Edward felt disoriented. He sighed, no longer certain. “I can’t get used to you discussing the future as if it’s already happened,” he finally said.

  The Sandman raised his hands. “Oh, you could see it the same way, with enough practice and effort,” he said, “but I understand why your mind refuses. It’s like I said: a story’s best when you find it as you go.”

  CHAPTER 34

  MAKING SENSE AND SHAPES IN THE SKY

  Clint sat on his porch deck, his mouth hanging open. He couldn’t feel his arms at his sides or his rear on the deck boards. He felt only his mouth. He was a giant mouth, shocked to the verge of drool.

  “You caused the Grand Cataclysm?”

  “Yar. Because … ”

  “YOU caused the Grand Cataclysm?”

  “It was necessary in order to establish the timeline I’d lived as real. I’d become the gatekeeper, you see. I was like the Sandman, and with one quick gesture, I could decide which version of events — the one I just told you or the one I’d seen in the glass — became real and which became a work of pure, blue-sky imagination.”

  Clint stood. He pushed Edward hard in the chest with both hands. It was a testament to Clint’s riled state that Edward actually staggered back, surprised.

  “We’ve ridden together for nearing a century true! How the sands could you not tell me that you caused the Cataclysm? The world has been Realm and Sands for my entire life. I grew up taking it for granted that the worlds had split. We’ve wandered through fractures and along veins, always with those breaks at the forefront of everything we did, every decision we made. You’ve talked about the Cataclysm as I did: as an unexplained tragedy in the past without reason, or no reason that man or unicorn understood. We’ve been trying to keep the worlds together — to repair the damage caused by the Cataclysm. How could you exclude me? How could you not tell me all of this years ago?”

  Clint expected Edward to fight back with a bunch of obtuse unicorn verbiage, but instead he just hung his great horned head.

  “I was ashamed,” he said.

  “If you were ashamed, why did you do it?”

  Edward looked up, and now his shame was tinged with anger’s crimson.

  “I had to.”

  “You had to? You had to break the worlds?” He gestured toward the void. “You had to make this possible?”

  A bolt of something shot from Edward’s horn, and the old gunslinger felt himself punched to the deck. The air was knocked from his lungs. Before he could rise, Edward was above him.

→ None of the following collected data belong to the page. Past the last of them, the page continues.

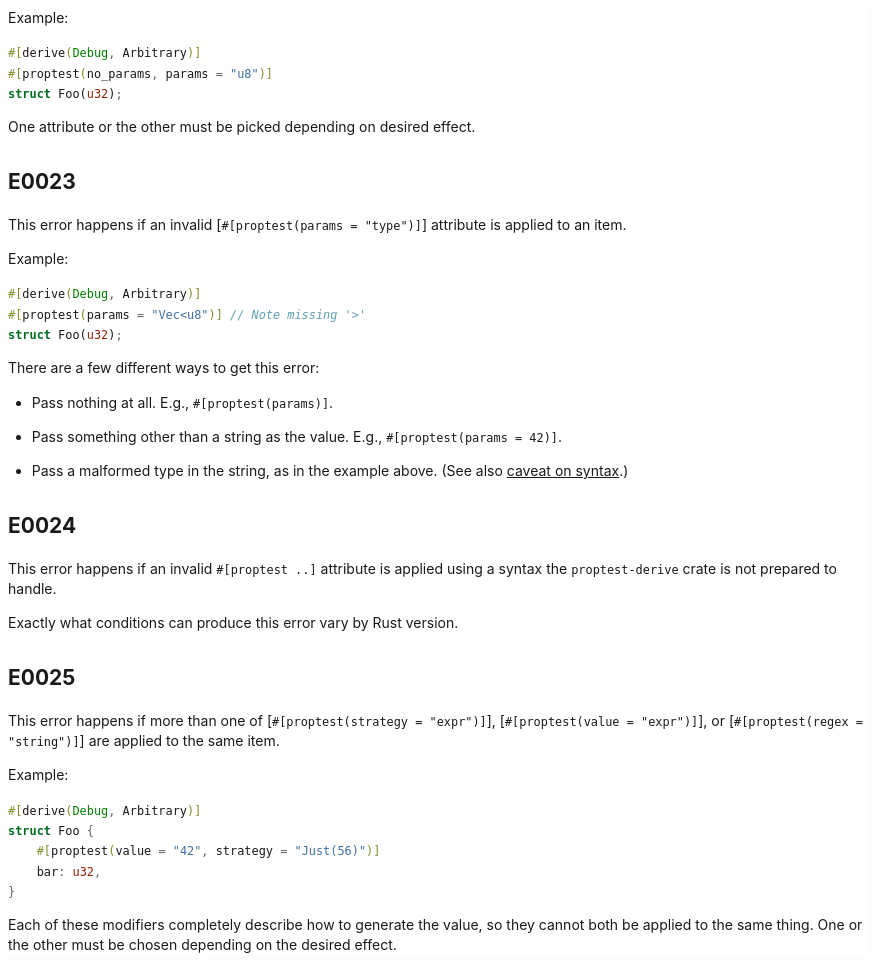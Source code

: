 Example:

```rust
#[derive(Debug, Arbitrary)]
#[proptest(no_params, params = "u8")]
struct Foo(u32);
```

One attribute or the other must be picked depending on desired effect.

## E0023

This error happens if an invalid [`#[proptest(params = "type")]`] attribute is
applied to an item.

Example:

```rust
#[derive(Debug, Arbitrary)]
#[proptest(params = "Vec<u8")] // Note missing '>'
struct Foo(u32);
```

There are a few different ways to get this error:

- Pass nothing at all. E.g., `#[proptest(params)]`.

- Pass something other than a string as the value. E.g.,
  `#[proptest(params = 42)]`.

- Pass a malformed type in the string, as in the example above. (See also
  [caveat on syntax](#valid-rust-syntax).)

## E0024

This error happens if an invalid `#[proptest ..]` attribute is applied using a
syntax the `proptest-derive` crate is not prepared to handle.

Exactly what conditions can produce this error vary by Rust version.

## E0025

This error happens if more than one of [`#[proptest(strategy = "expr")]`],
[`#[proptest(value = "expr")]`], or [`#[proptest(regex = "string")]`] are applied
to the same item.

Example:

```rust
#[derive(Debug, Arbitrary)]
struct Foo {
    #[proptest(value = "42", strategy = "Just(56)")]
    bar: u32,
}
```

Each of these modifiers completely describe how to generate the value, so they
cannot both be applied to the same thing. One or the other must be chosen
depending on the desired effect.


[issue tracker]: https://github.com/altsysrq/proptest
[lifetime parameters]: https://doc.rust-lang.org/stable/book/second-edition/ch10-03-lifetime-syntax.html#lifetime-annotations-in-struct-definitions
[gats]: https://github.com/rust-lang/rust/issues/44265
[issue#9]: https://github.com/AltSysrq/proptest/issues/9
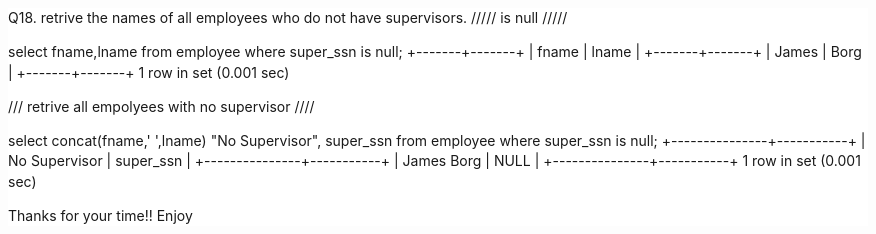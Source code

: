 
Q18. retrive the names of all employees who do not have supervisors.
///// is null /////

select fname,lname from employee where super_ssn is null;
+-------+-------+
| fname | lname |
+-------+-------+
| James | Borg  |
+-------+-------+
1 row in set (0.001 sec)

/// retrive all empolyees with no supervisor //// 

select concat(fname,' ',lname) "No Supervisor", super_ssn from employee where super_ssn is null;
+---------------+-----------+
| No Supervisor | super_ssn |
+---------------+-----------+
| James Borg    | NULL      |
+---------------+-----------+
1 row in set (0.001 sec)





Thanks for your time!! Enjoy 
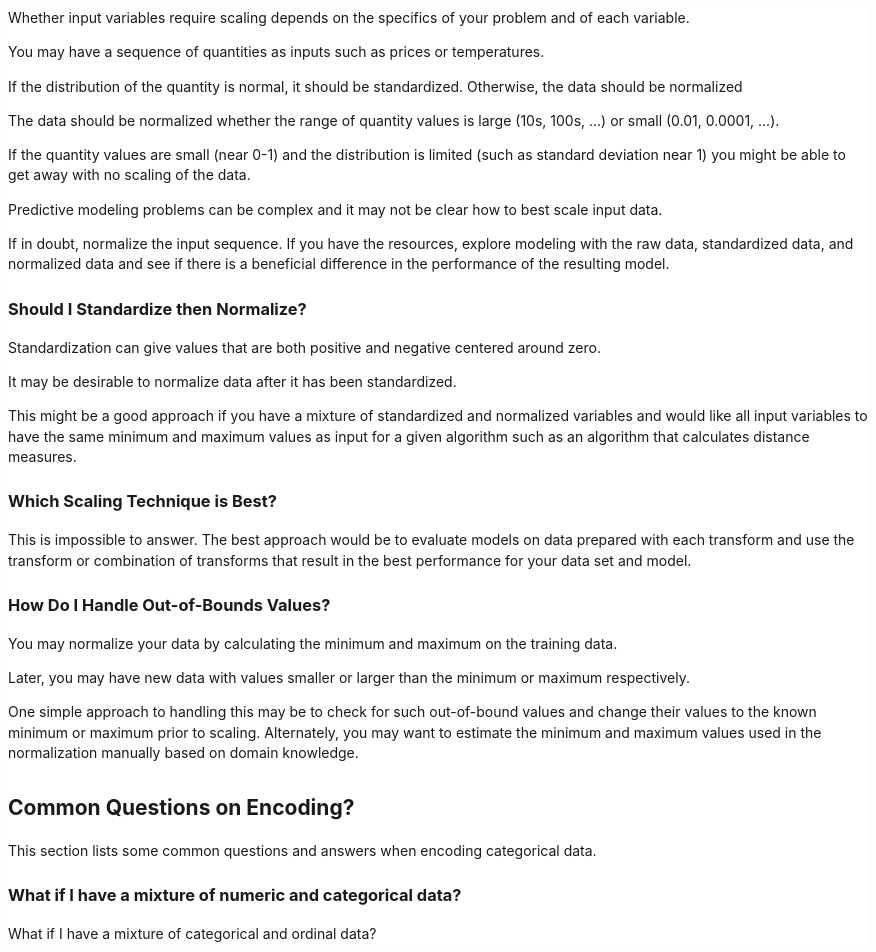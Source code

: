 Whether input variables require scaling depends on the specifics of your problem and of each variable.

You may have a sequence of quantities as inputs such as prices or temperatures.

If the distribution of the quantity is normal, it should be standardized. Otherwise, the data should be normalized 

The data should be normalized whether the range of quantity values is large (10s, 100s, ...) or small (0.01, 0.0001, ...).

If the quantity values are small (near 0-1) and the distribution is limited (such as standard deviation near 1) you might be able to get away with no scaling of the data.

Predictive modeling problems can be complex and it may not be clear how to best scale input data.

If in doubt, normalize the input sequence. If you have the resources, explore modeling with the raw data, standardized data, and normalized data and see if there is a beneficial difference in the performance of the resulting model.

### Should I Standardize then Normalize?

Standardization can give values that are both positive and negative centered around zero.

It may be desirable to normalize data after it has been standardized.

This might be a good approach if you have a mixture of standardized and normalized variables and would like all input variables to have the same minimum and maximum values as input for a given algorithm such as an algorithm that calculates distance measures.

### Which Scaling Technique is Best?

This is impossible to answer. The best approach would be to evaluate models on data prepared with each transform and use the transform or combination of transforms that result in the best performance for your data set and model.

### How Do I Handle Out-of-Bounds Values?

You may normalize your data by calculating the minimum and maximum on the training data.

Later, you may have new data with values smaller or larger than the minimum or maximum respectively.

One simple approach to handling this may be to check for such out-of-bound values and change their values to the known minimum or maximum prior to scaling. Alternately, you may want to estimate the minimum and maximum values used in the normalization manually based on domain knowledge.


## Common Questions on Encoding?

This section lists some common questions and answers when encoding categorical data.

### What if I have a mixture of numeric and categorical data?

What if I have a mixture of categorical and ordinal data?
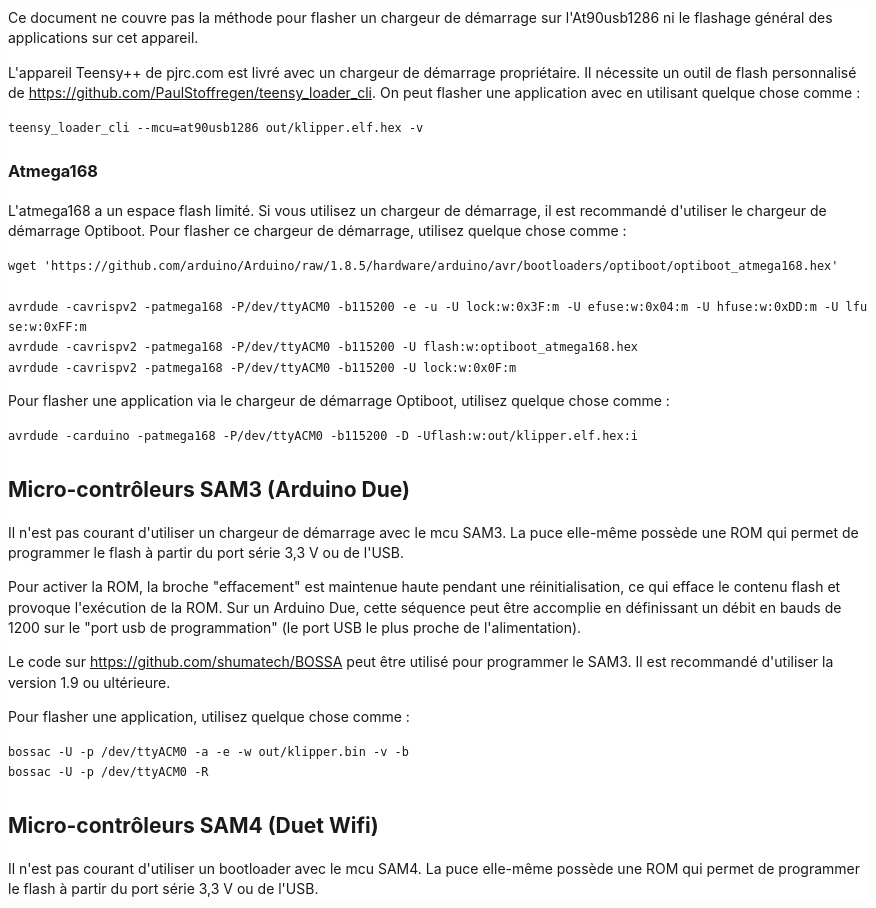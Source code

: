 Ce document ne couvre pas la méthode pour flasher un chargeur de démarrage sur l'At90usb1286 ni le flashage général des applications sur cet appareil.

L'appareil Teensy++ de pjrc.com est livré avec un chargeur de démarrage propriétaire. Il nécessite un outil de flash personnalisé de <https://github.com/PaulStoffregen/teensy_loader_cli>. On peut flasher une application avec en utilisant quelque chose comme :

```
teensy_loader_cli --mcu=at90usb1286 out/klipper.elf.hex -v
```

### Atmega168

L'atmega168 a un espace flash limité. Si vous utilisez un chargeur de démarrage, il est recommandé d'utiliser le chargeur de démarrage Optiboot. Pour flasher ce chargeur de démarrage, utilisez quelque chose comme :

```
wget 'https://github.com/arduino/Arduino/raw/1.8.5/hardware/arduino/avr/bootloaders/optiboot/optiboot_atmega168.hex'

avrdude -cavrispv2 -patmega168 -P/dev/ttyACM0 -b115200 -e -u -U lock:w:0x3F:m -U efuse:w:0x04:m -U hfuse:w:0xDD:m -U lfuse:w:0xFF:m
avrdude -cavrispv2 -patmega168 -P/dev/ttyACM0 -b115200 -U flash:w:optiboot_atmega168.hex
avrdude -cavrispv2 -patmega168 -P/dev/ttyACM0 -b115200 -U lock:w:0x0F:m
```

Pour flasher une application via le chargeur de démarrage Optiboot, utilisez quelque chose comme :

```
avrdude -carduino -patmega168 -P/dev/ttyACM0 -b115200 -D -Uflash:w:out/klipper.elf.hex:i
```

## Micro-contrôleurs SAM3 (Arduino Due)

Il n'est pas courant d'utiliser un chargeur de démarrage avec le mcu SAM3. La puce elle-même possède une ROM qui permet de programmer le flash à partir du port série 3,3 V ou de l'USB.

Pour activer la ROM, la broche "effacement" est maintenue haute pendant une réinitialisation, ce qui efface le contenu flash et provoque l'exécution de la ROM. Sur un Arduino Due, cette séquence peut être accomplie en définissant un débit en bauds de 1200 sur le "port usb de programmation" (le port USB le plus proche de l'alimentation).

Le code sur <https://github.com/shumatech/BOSSA> peut être utilisé pour programmer le SAM3. Il est recommandé d'utiliser la version 1.9 ou ultérieure.

Pour flasher une application, utilisez quelque chose comme :

```
bossac -U -p /dev/ttyACM0 -a -e -w out/klipper.bin -v -b
bossac -U -p /dev/ttyACM0 -R
```

## Micro-contrôleurs SAM4 (Duet Wifi)

Il n'est pas courant d'utiliser un bootloader avec le mcu SAM4. La puce elle-même possède une ROM qui permet de programmer le flash à partir du port série 3,3 V ou de l'USB.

  “Do you have any idea what kind of guilt I carry on my shoulders?” Edward demanded. “You lost a wife. You lost friends. I lost worlds! Nobody knows my secret, except you. So have some respect, gunslinger, because as much as you complain about me concealing information, you are now the only human to know the greatest unicorn truths, but also the only being anywhere, other than me and the Sandman, who knows the reason for the Grand Cataclysm. Even the savants don’t know. Unicorns who remember those old days remember something equally horrible: that my grappies were traitors. Eve’s name was already besmirched, but now they whisper about them both. ‘Enders of worlds,’ they say. And you should hear how they say it, and how they look at me, the traitors’ grandcolt. I bear that guilt, too: allowing the memories of kind, generous souls to be sullied by this false accusation. I can’t tell the others that they were innocent, just as the others are bound not to repeat the lie of their guilt. You said we were arrogant? I said we were blind? We are fools, too. We are a nest of untruths, stitched with false pride. We were the guardians, and we failed to guard. Our greatest act to save the world was merely the lesser of evils and killed only slightly more than it saved, including my grappies. I did that, gunslinger. I killed them. I split the worlds. I tried to repair the damage humans had caused, knowing in advance that it would fail and that the Sands would still form. I had to walk willingly into the hoofprints of the traitors I’d spent a life believing my beloved grammy and grappy to be. I can hardly count the ways this is unfair. Which should I choose? That I lost my grappies early? That I lost my world and had to wander alone? That I lost centuries or millennia of my life when I grew up at once? That I had to hate those I’d loved then become that which I’d hated? That my heroic act couldn’t save their memories and that I couldn’t admit to it? That I knew the scrolls and knew that the desolation and destruction I lived back then would inevitably end in this that you see before you?”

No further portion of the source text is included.